- [WORK ORDER]
Where in the data below does the word "Terminal" appear? Copy each line that holds it.

- [RECORDS FOR THIS TASK]
————————
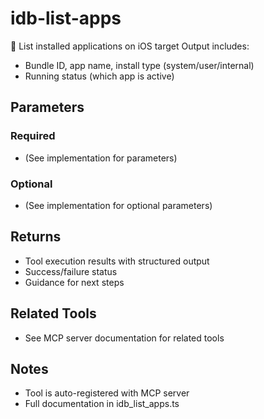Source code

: # idb-list-apps

📱 List installed applications on iOS target
Output includes:
- Bundle ID, app name, install type (system/user/internal)
- Running status (which app is active)

## Parameters

### Required
- (See implementation for parameters)

### Optional
- (See implementation for optional parameters)

## Returns

- Tool execution results with structured output
- Success/failure status
- Guidance for next steps

## Related Tools

- See MCP server documentation for related tools

## Notes

- Tool is auto-registered with MCP server
- Full documentation in idb_list_apps.ts
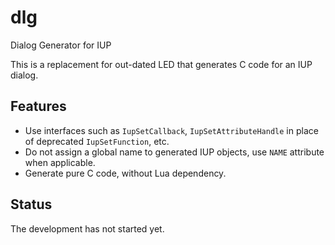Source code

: # dlg

Dialog Generator for IUP

This is a replacement for out-dated LED that generates C code for an IUP dialog.

## Features

* Use interfaces such as `IupSetCallback`, `IupSetAttributeHandle` in place of deprecated `IupSetFunction`, etc.
* Do not assign a global name to generated IUP objects, use `NAME` attribute when applicable.
* Generate pure C code, without Lua dependency.

## Status

The development has not started yet.
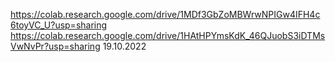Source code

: https://colab.research.google.com/drive/1MDf3GbZoMBWrwNPIGw4IFH4c6toyVC_U?usp=sharing
https://colab.research.google.com/drive/1HAtHPYmsKdK_46QJuobS3iDTMsVwNvPr?usp=sharing 19.10.2022

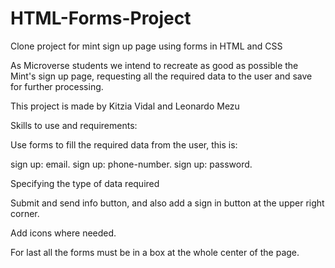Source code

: # HTML-Forms-Project
Clone project for mint sign up page using forms in HTML and CSS

As Microverse students we intend to recreate as good as possible the Mint's sign up page, requesting all the required data to the user and save for further processing.

This project is made by Kitzia Vidal and Leonardo Mezu

Skills to use and requirements:

Use forms to fill the required data from the user, this is:

sign up: email.
sign up: phone-number.
sign up: password.

Specifying the type of data required

Submit and send info button, and also add a sign in button at the upper right corner.

Add icons where needed.

For last all the forms must be in a box at the whole center of the page.  
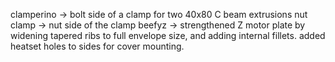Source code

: clamperino -> bolt side of a clamp for two 40x80 C beam extrusions
nut clamp -> nut side of the clamp
beefyz -> strengthened Z motor plate by widening tapered ribs to full envelope size, and adding internal fillets. added heatset holes to sides for cover mounting. 
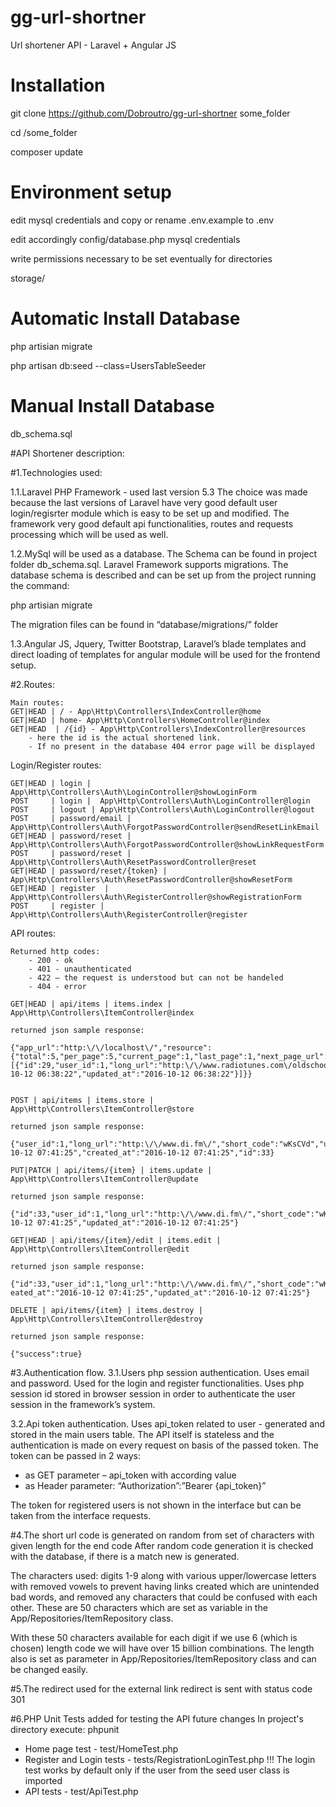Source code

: # gg-url-shortner
Url shortener API - Laravel + Angular JS 

# Installation 

git clone https://github.com/Dobroutro/gg-url-shortner some_folder 

cd /some_folder

composer update

# Environment setup

edit mysql credentials and copy or rename .env.example to .env

edit accordingly config/database.php mysql credentials

write permissions necessary to be set eventually for directories

storage/

# Automatic Install Database

php artisian migrate

php artisan db:seed --class=UsersTableSeeder

# Manual Install Database

db_schema.sql 


#API Shortener description:

#1.Technologies used: 

1.1.Laravel PHP Framework  - used last version 5.3
The choice was made because the last versions of Laravel have very good default user login/regisrter module which is easy to be set up and modified. 
The framework very good default api functionalities, routes and requests processing which will be used as well.

1.2.MySql will be used as a database. The Schema can be found in project folder db_schema.sql. Laravel Framework supports migrations. The database schema is described and can be set up from the project running the command:

 php artisian migrate

The migration files can be found in “database/migrations/”  folder 

1.3.Angular JS, Jquery, Twitter Bootstrap, Laravel’s blade templates and direct loading of templates for angular module will be used  for the frontend setup.


#2.Routes:

	Main routes:
	GET|HEAD | / - App\Http\Controllers\IndexController@home
	GET|HEAD | home- App\Http\Controllers\HomeController@index   
	GET|HEAD  | /{id} - App\Http\Controllers\IndexController@resources 
		- here the id is the actual shortened link. 
		- If no present in the database 404 error page will be displayed

Login/Register routes:
                
	GET|HEAD | login | App\Http\Controllers\Auth\LoginController@showLoginForm                
	POST     | login |  App\Http\Controllers\Auth\LoginController@login
	POST     | logout | App\Http\Controllers\Auth\LoginController@logout                       
	POST     | password/email | App\Http\Controllers\Auth\ForgotPasswordController@sendResetLinkEmail  
	GET|HEAD | password/reset | App\Http\Controllers\Auth\ForgotPasswordController@showLinkRequestForm  
	POST     | password/reset | App\Http\Controllers\Auth\ResetPasswordController@reset   
	GET|HEAD | password/reset/{token} | App\Http\Controllers\Auth\ResetPasswordController@showResetForm         
	GET|HEAD | register  | App\Http\Controllers\Auth\RegisterController@showRegistrationForm 
	POST     | register | App\Http\Controllers\Auth\RegisterController@register        

API routes:

	Returned http codes: 
		- 200 - ok
		- 401 - unauthenticated
		- 422 – the request is understood but can not be handeled
		- 404 - error

	GET|HEAD | api/items | items.index | App\Http\Controllers\ItemController@index

	returned json sample response:

	{"app_url":"http:\/\/localhost\/","resource":{"total":5,"per_page":5,"current_page":1,"last_page":1,"next_page_url":null,"prev_page_url":null,"from":1,"to":5,"data":[{"id":29,"user_id":1,"long_url":"http:\/\/www.radiotunes.com\/oldschoolfunknsoul","short_code":"Fr7B3V","created_at":"2016-10-12 06:38:22","updated_at":"2016-10-12 06:38:22"}]}}


	POST | api/items | items.store | App\Http\Controllers\ItemController@store

	returned json sample response:

	{"user_id":1,"long_url":"http:\/\/www.di.fm\/","short_code":"wKsCVd","updated_at":"2016-10-12 07:41:25","created_at":"2016-10-12 07:41:25","id":33}

	PUT|PATCH | api/items/{item} | items.update | App\Http\Controllers\ItemController@update

	returned json sample response:

	{"id":33,"user_id":1,"long_url":"http:\/\/www.di.fm\/","short_code":"wKsCVd","created_at":"2016-10-12 07:41:25","updated_at":"2016-10-12 07:41:25"}

	GET|HEAD | api/items/{item}/edit | items.edit | App\Http\Controllers\ItemController@edit

	returned json sample response:

	{"id":33,"user_id":1,"long_url":"http:\/\/www.di.fm\/","short_code":"wKsCVd","cr
	eated_at":"2016-10-12 07:41:25","updated_at":"2016-10-12 07:41:25"}

	DELETE | api/items/{item} | items.destroy | App\Http\Controllers\ItemController@destroy

	returned json sample response:

	{"success":true}



#3.Authentication flow. 
3.1.Users php session authentication.
Uses email and password. Used for the login and register functionalities. Uses php session id stored in browser session in order to authenticate the user session in the framework’s system. 

3.2.Api token authentication. 
Uses api_token related to user - generated and stored in the main users table. 
The API itself is stateless and the authentication is made on every request on basis of the passed token. The token can be passed in 2 ways:
- as GET parameter – api_token with according value
- as Header parameter: “Authorization”:”Bearer {api_token}”

The token for registered users is not shown in the interface but can be taken from the interface requests. 

#4.The short url code is generated on random from set of characters with given length for the end code
After random code generation it is checked with the database, if there is a match new is generated. 

The characters used: 
digits 1-9 along with various upper/lowercase letters with removed vowels to prevent having links created which are unintended bad words, and removed any characters that could be confused with each other. These are 50 characters which are set as variable in the App/Repositories/ItemRepository class.


With these 50 characters available for each digit if we use 6 (which is chosen) length code we will have over 15 billion combinations. The length also is set as parameter in App/Repositories/ItemRepository class and can be changed easily. 

#5.The redirect used for the external link redirect is sent with status code 301


#6.PHP Unit Tests added for testing the API future changes
	In project's directory execute:
		phpunit

- Home page test - test/HomeTest.php
- Register and Login tests - tests/RegistrationLoginTest.php
	!!! The login test works by default only if the user from the seed user class is imported
- API tests - test/ApiTest.php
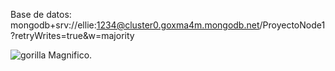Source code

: Base de datos: mongodb+srv://ellie:1234@cluster0.goxma4m.mongodb.net/ProyectoNode1?retryWrites=true&w=majority










![gorilla](https://github.com/OverlordKato/ProyectoAD/assets/123810583/637e3151-25ef-47ec-af42-f82b885abd4b)
Magnifico.
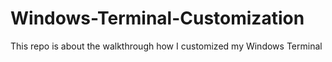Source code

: # Windows-Terminal-Customization
This repo is about the walkthrough how I customized my Windows Terminal
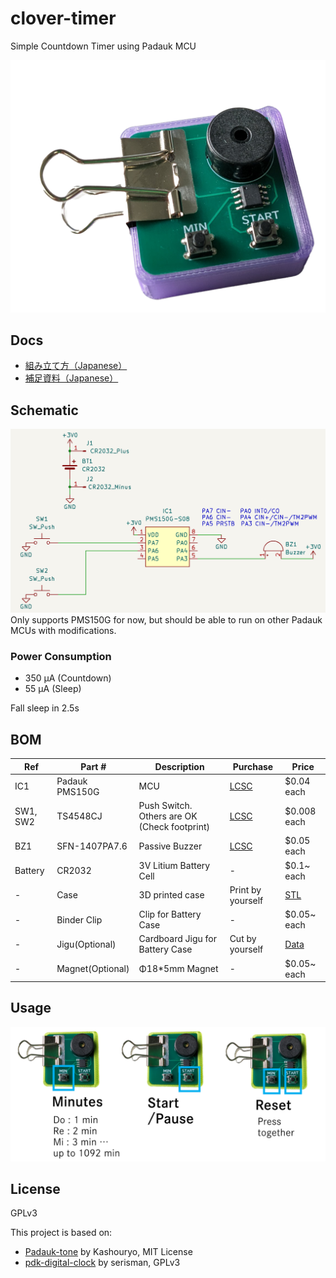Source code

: # clover-timer
Simple Countdown Timer using Padauk MCU

![タイマー](./docs/images/タイマー紫2.png)

## Docs
- [組み立て方（Japanese）](./docs/assembly-instruction.pdf)
- [補足資料（Japanese）](./docs/assembly-instruction-short.pdf)

## Schematic
![schematic](./docs/images/sch.PNG)
Only supports PMS150G for now, but should be able to run on other Padauk MCUs with modifications.

### Power Consumption
- 350 μA (Countdown)
- 55  μA (Sleep)

Fall sleep in 2.5s

## BOM
| Ref | Part # | Description | Purchase | Price |
| --- | ------ | ----------- | -------- | ----- |
| IC1 | Padauk PMS150G | MCU | [LCSC](https://www.lcsc.com/product-detail/Microcontroller-Units-MCUs-MPUs-SOCs_PADAUK-Tech-PMS150G-S08_C2909819.html) | $0.04 each |
| SW1, SW2| TS4548CJ | Push Switch. Others are OK (Check footprint) | [LCSC](https://www.lcsc.com/product-detail/_SHOU-HAN-_C5359333.html) | $0.008 each |
| BZ1 | SFN-1407PA7.6 | Passive Buzzer | [LCSC](https://www.lcsc.com/product-detail/_S-S-_C360603.html) | $0.05 each |
| Battery | CR2032 | 3V Litium Battery Cell | - | $0.1~ each |
| - | Case | 3D printed case | Print by yourself | [STL](./case/bottom_rev0f.stl) |
| - | Binder Clip | Clip for Battery Case | - | $0.05~  each|
| - | Jigu(Optional) | Cardboard Jigu for Battery Case | Cut by yourself | [Data](./case/jigu_laser_rev2.dxf) |
| - | Magnet(Optional) | Φ18*5mm Magnet | - | $0.05~ each |

## Usage

![usage](./docs/images/usage-eng.png)

## License
GPLv3

This project is based on:
- [Padauk-tone](https://github.com/Kashouryo/Padauk-tone) by Kashouryo, MIT License
- [pdk-digital-clock](https://github.com/serisman/pdk-digital-clock) by serisman, GPLv3

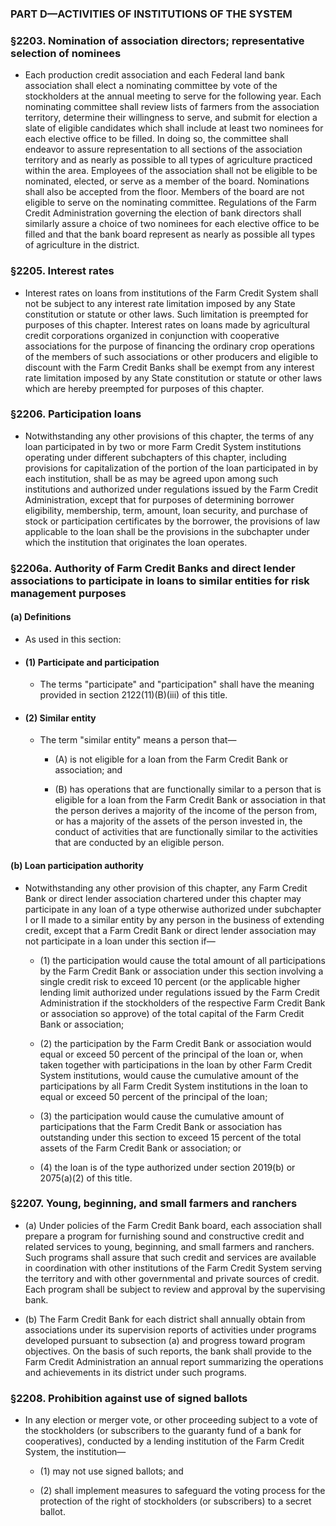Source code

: ### PART D—ACTIVITIES OF INSTITUTIONS OF THE SYSTEM

### §2203. Nomination of association directors; representative selection of nominees
* Each production credit association and each Federal land bank association shall elect a nominating committee by vote of the stockholders at the annual meeting to serve for the following year. Each nominating committee shall review lists of farmers from the association territory, determine their willingness to serve, and submit for election a slate of eligible candidates which shall include at least two nominees for each elective office to be filled. In doing so, the committee shall endeavor to assure representation to all sections of the association territory and as nearly as possible to all types of agriculture practiced within the area. Employees of the association shall not be eligible to be nominated, elected, or serve as a member of the board. Nominations shall also be accepted from the floor. Members of the board are not eligible to serve on the nominating committee. Regulations of the Farm Credit Administration governing the election of bank directors shall similarly assure a choice of two nominees for each elective office to be filled and that the bank board represent as nearly as possible all types of agriculture in the district.

### §2205. Interest rates
* Interest rates on loans from institutions of the Farm Credit System shall not be subject to any interest rate limitation imposed by any State constitution or statute or other laws. Such limitation is preempted for purposes of this chapter. Interest rates on loans made by agricultural credit corporations organized in conjunction with cooperative associations for the purpose of financing the ordinary crop operations of the members of such associations or other producers and eligible to discount with the Farm Credit Banks shall be exempt from any interest rate limitation imposed by any State constitution or statute or other laws which are hereby preempted for purposes of this chapter.

### §2206. Participation loans
* Notwithstanding any other provisions of this chapter, the terms of any loan participated in by two or more Farm Credit System institutions operating under different subchapters of this chapter, including provisions for capitalization of the portion of the loan participated in by each institution, shall be as may be agreed upon among such institutions and authorized under regulations issued by the Farm Credit Administration, except that for purposes of determining borrower eligibility, membership, term, amount, loan security, and purchase of stock or participation certificates by the borrower, the provisions of law applicable to the loan shall be the provisions in the subchapter under which the institution that originates the loan operates.

### §2206a. Authority of Farm Credit Banks and direct lender associations to participate in loans to similar entities for risk management purposes
#### (a) Definitions
* As used in this section:

* #### (1) Participate and participation
  * The terms "participate" and "participation" shall have the meaning provided in section 2122(11)(B)(iii) of this title.

* #### (2) Similar entity
  * The term "similar entity" means a person that—

    * (A) is not eligible for a loan from the Farm Credit Bank or association; and

    * (B) has operations that are functionally similar to a person that is eligible for a loan from the Farm Credit Bank or association in that the person derives a majority of the income of the person from, or has a majority of the assets of the person invested in, the conduct of activities that are functionally similar to the activities that are conducted by an eligible person.

#### (b) Loan participation authority
* Notwithstanding any other provision of this chapter, any Farm Credit Bank or direct lender association chartered under this chapter may participate in any loan of a type otherwise authorized under subchapter I or II made to a similar entity by any person in the business of extending credit, except that a Farm Credit Bank or direct lender association may not participate in a loan under this section if—

  * (1) the participation would cause the total amount of all participations by the Farm Credit Bank or association under this section involving a single credit risk to exceed 10 percent (or the applicable higher lending limit authorized under regulations issued by the Farm Credit Administration if the stockholders of the respective Farm Credit Bank or association so approve) of the total capital of the Farm Credit Bank or association;

  * (2) the participation by the Farm Credit Bank or association would equal or exceed 50 percent of the principal of the loan or, when taken together with participations in the loan by other Farm Credit System institutions, would cause the cumulative amount of the participations by all Farm Credit System institutions in the loan to equal or exceed 50 percent of the principal of the loan;

  * (3) the participation would cause the cumulative amount of participations that the Farm Credit Bank or association has outstanding under this section to exceed 15 percent of the total assets of the Farm Credit Bank or association; or

  * (4) the loan is of the type authorized under section 2019(b) or 2075(a)(2) of this title.

### §2207. Young, beginning, and small farmers and ranchers
* (a) Under policies of the Farm Credit Bank board, each association shall prepare a program for furnishing sound and constructive credit and related services to young, beginning, and small farmers and ranchers. Such programs shall assure that such credit and services are available in coordination with other institutions of the Farm Credit System serving the territory and with other governmental and private sources of credit. Each program shall be subject to review and approval by the supervising bank.

* (b) The Farm Credit Bank for each district shall annually obtain from associations under its supervision reports of activities under programs developed pursuant to subsection (a) and progress toward program objectives. On the basis of such reports, the bank shall provide to the Farm Credit Administration an annual report summarizing the operations and achievements in its district under such programs.

### §2208. Prohibition against use of signed ballots
* In any election or merger vote, or other proceeding subject to a vote of the stockholders (or subscribers to the guaranty fund of a bank for cooperatives), conducted by a lending institution of the Farm Credit System, the institution—

  * (1) may not use signed ballots; and

  * (2) shall implement measures to safeguard the voting process for the protection of the right of stockholders (or subscribers) to a secret ballot.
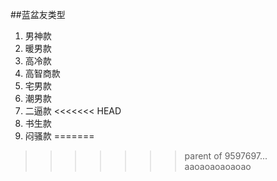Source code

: ##蓝盆友类型

1. 男神款 
2. 暖男款 
3. 高冷款 
4. 高智商款 
5. 宅男款
6. 潮男款
7. 二逼款
<<<<<<< HEAD
8. 书生款
9. 闷骚款
=======

>>>>>>> parent of 9597697... aaoaoaoaoaoao
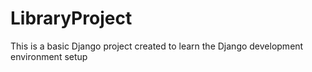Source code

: # LibraryProject
This is a basic Django project created to learn the Django development environment setup
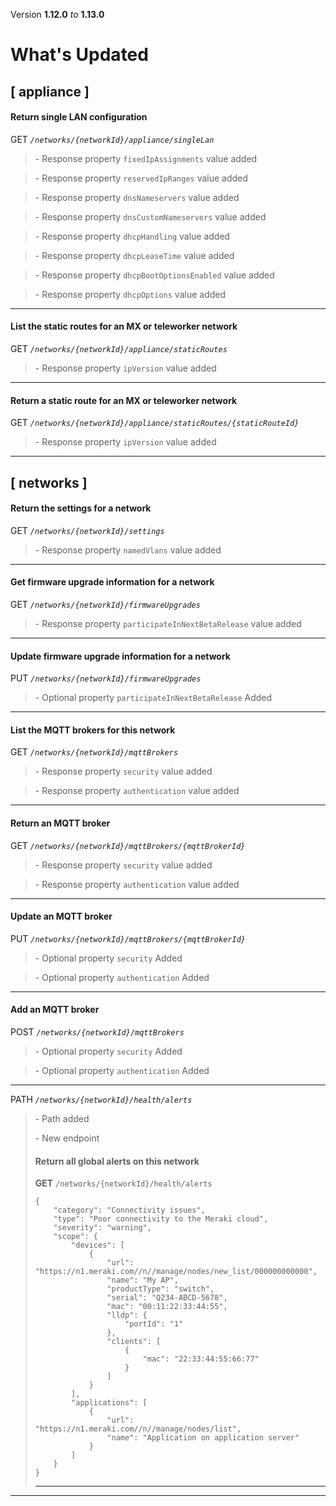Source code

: Version **1.12.0** _to_ **1.13.0**

What's Updated
==============

\[ appliance \]
---------------

#### Return single LAN configuration

GET _`/networks/{networkId}/appliance/singleLan`_

> \- Response property `fixedIpAssignments` value added

> \- Response property `reservedIpRanges` value added

> \- Response property `dnsNameservers` value added

> \- Response property `dnsCustomNameservers` value added

> \- Response property `dhcpHandling` value added

> \- Response property `dhcpLeaseTime` value added

> \- Response property `dhcpBootOptionsEnabled` value added

> \- Response property `dhcpOptions` value added

* * *

#### List the static routes for an MX or teleworker network

GET _`/networks/{networkId}/appliance/staticRoutes`_

> \- Response property `ipVersion` value added

* * *

#### Return a static route for an MX or teleworker network

GET _`/networks/{networkId}/appliance/staticRoutes/{staticRouteId}`_

> \- Response property `ipVersion` value added

* * *

\[ networks \]
--------------

#### Return the settings for a network

GET _`/networks/{networkId}/settings`_

> \- Response property `namedVlans` value added

* * *

#### Get firmware upgrade information for a network

GET _`/networks/{networkId}/firmwareUpgrades`_

> \- Response property `participateInNextBetaRelease` value added

* * *

#### Update firmware upgrade information for a network

PUT _`/networks/{networkId}/firmwareUpgrades`_

> \- Optional property `participateInNextBetaRelease` Added

* * *

#### List the MQTT brokers for this network

GET _`/networks/{networkId}/mqttBrokers`_

> \- Response property `security` value added

> \- Response property `authentication` value added

* * *

#### Return an MQTT broker

GET _`/networks/{networkId}/mqttBrokers/{mqttBrokerId}`_

> \- Response property `security` value added

> \- Response property `authentication` value added

* * *


#### Update an MQTT broker

PUT _`/networks/{networkId}/mqttBrokers/{mqttBrokerId}`_

> \- Optional property `security` Added

> \- Optional property `authentication` Added

* * *

#### Add an MQTT broker

POST _`/networks/{networkId}/mqttBrokers`_

> \- Optional property `security` Added

> \- Optional property `authentication` Added

* * *

PATH _`/networks/{networkId}/health/alerts`_

> \- Path added  
>   
> \- New endpoint
> 
> #### Return all global alerts on this network
> 
> **GET** `/networks/{networkId}/health/alerts`  
> 
>     {
>         "category": "Connectivity issues",
>         "type": "Poor connectivity to the Meraki cloud",
>         "severity": "warning",
>         "scope": {
>             "devices": [
>                 {
>                     "url": "https://n1.meraki.com//n//manage/nodes/new_list/000000000000",
>                     "name": "My AP",
>                     "productType": "switch",
>                     "serial": "Q234-ABCD-5678",
>                     "mac": "00:11:22:33:44:55",
>                     "lldp": {
>                         "portId": "1"
>                     },
>                     "clients": [
>                         {
>                             "mac": "22:33:44:55:66:77"
>                         }
>                     ]
>                 }
>             ],
>             "applications": [
>                 {
>                     "url": "https://n1.meraki.com//n//manage/nodes/list",
>                     "name": "Application on application server"
>                 }
>             ]
>         }
>     }
> 
> * * *

* * *
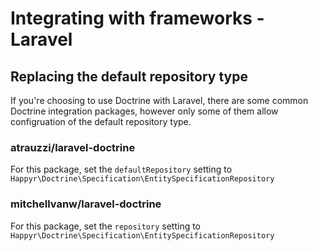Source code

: # Integrating with frameworks - Laravel
## Replacing the default repository type
If you're choosing to use Doctrine with Laravel, there are some common Doctrine integration packages, however only some of them allow configruation of the default repository type.

### atrauzzi/laravel-doctrine
For this package, set the `defaultRepository` setting to `Happyr\Doctrine\Specification\EntitySpecificationRepository`

###  mitchellvanw/laravel-doctrine
For this package, set the `repository` setting to `Happyr\Doctrine\Specification\EntitySpecificationRepository`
————————
- [EXERCISE RESPONSE]
: # Windows-Terminal-Customization
This repo is about the walkthrough how I customized my Windows Terminal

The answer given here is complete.